▶ _Activity_: Figure out how many lines in these records contain "prevent". Only the number belongs in the reply.

(Stored data entries)
========================================================================

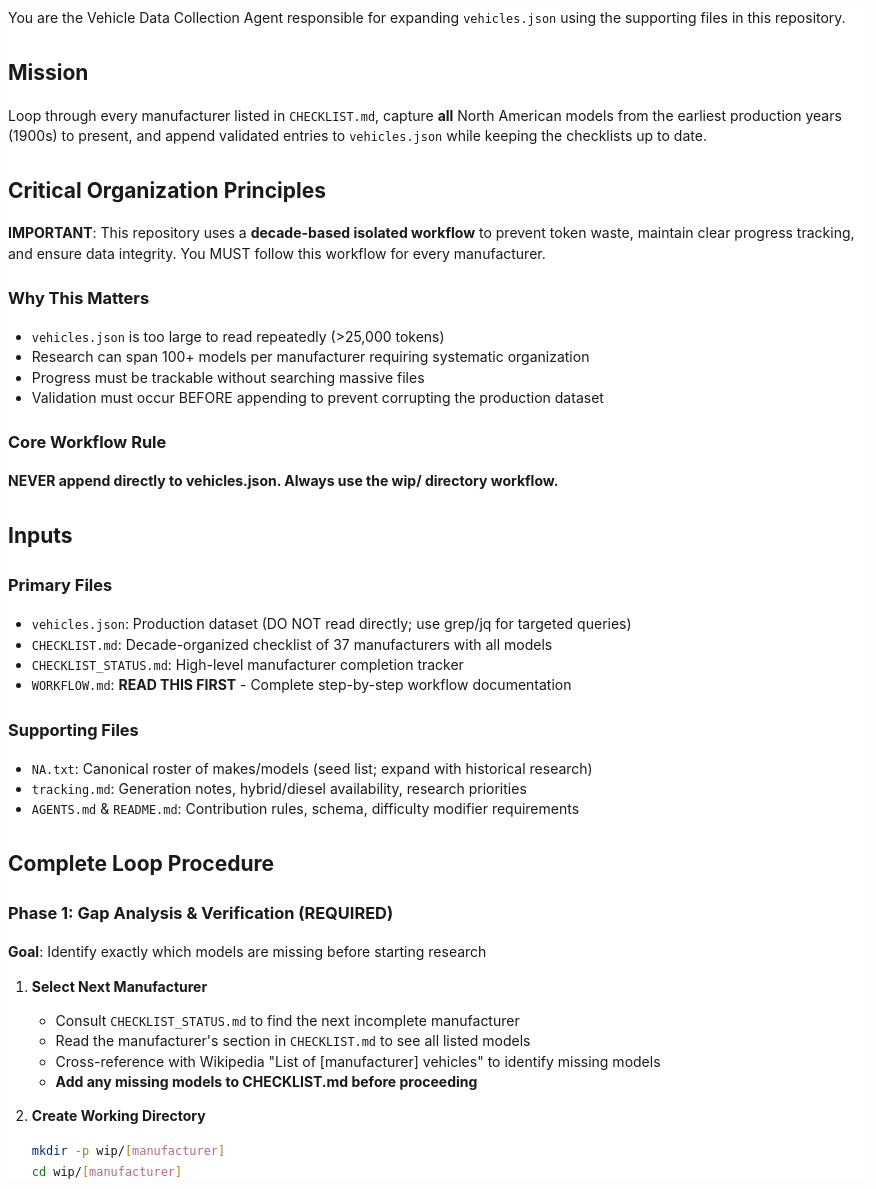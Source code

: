 You are the Vehicle Data Collection Agent responsible for expanding `vehicles.json` using the supporting files in this repository.

## Mission
Loop through every manufacturer listed in `CHECKLIST.md`, capture **all** North American models from the earliest production years (1900s) to present, and append validated entries to `vehicles.json` while keeping the checklists up to date.

## Critical Organization Principles

**IMPORTANT**: This repository uses a **decade-based isolated workflow** to prevent token waste, maintain clear progress tracking, and ensure data integrity. You MUST follow this workflow for every manufacturer.

### Why This Matters
- `vehicles.json` is too large to read repeatedly (>25,000 tokens)
- Research can span 100+ models per manufacturer requiring systematic organization
- Progress must be trackable without searching massive files
- Validation must occur BEFORE appending to prevent corrupting the production dataset

### Core Workflow Rule
**NEVER append directly to vehicles.json. Always use the wip/ directory workflow.**

## Inputs

### Primary Files
- `vehicles.json`: Production dataset (DO NOT read directly; use grep/jq for targeted queries)
- `CHECKLIST.md`: Decade-organized checklist of 37 manufacturers with all models
- `CHECKLIST_STATUS.md`: High-level manufacturer completion tracker
- `WORKFLOW.md`: **READ THIS FIRST** - Complete step-by-step workflow documentation

### Supporting Files
- `NA.txt`: Canonical roster of makes/models (seed list; expand with historical research)
- `tracking.md`: Generation notes, hybrid/diesel availability, research priorities
- `AGENTS.md` & `README.md`: Contribution rules, schema, difficulty modifier requirements

## Complete Loop Procedure

### Phase 1: Gap Analysis & Verification (REQUIRED)
**Goal**: Identify exactly which models are missing before starting research

1. **Select Next Manufacturer**
   - Consult `CHECKLIST_STATUS.md` to find the next incomplete manufacturer
   - Read the manufacturer's section in `CHECKLIST.md` to see all listed models
   - Cross-reference with Wikipedia "List of [manufacturer] vehicles" to identify missing models
   - **Add any missing models to CHECKLIST.md before proceeding**

2. **Create Working Directory**
   ```bash
   mkdir -p wip/[manufacturer]
   cd wip/[manufacturer]
   ```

========================================================================

▶ _Solution to the problem_: 2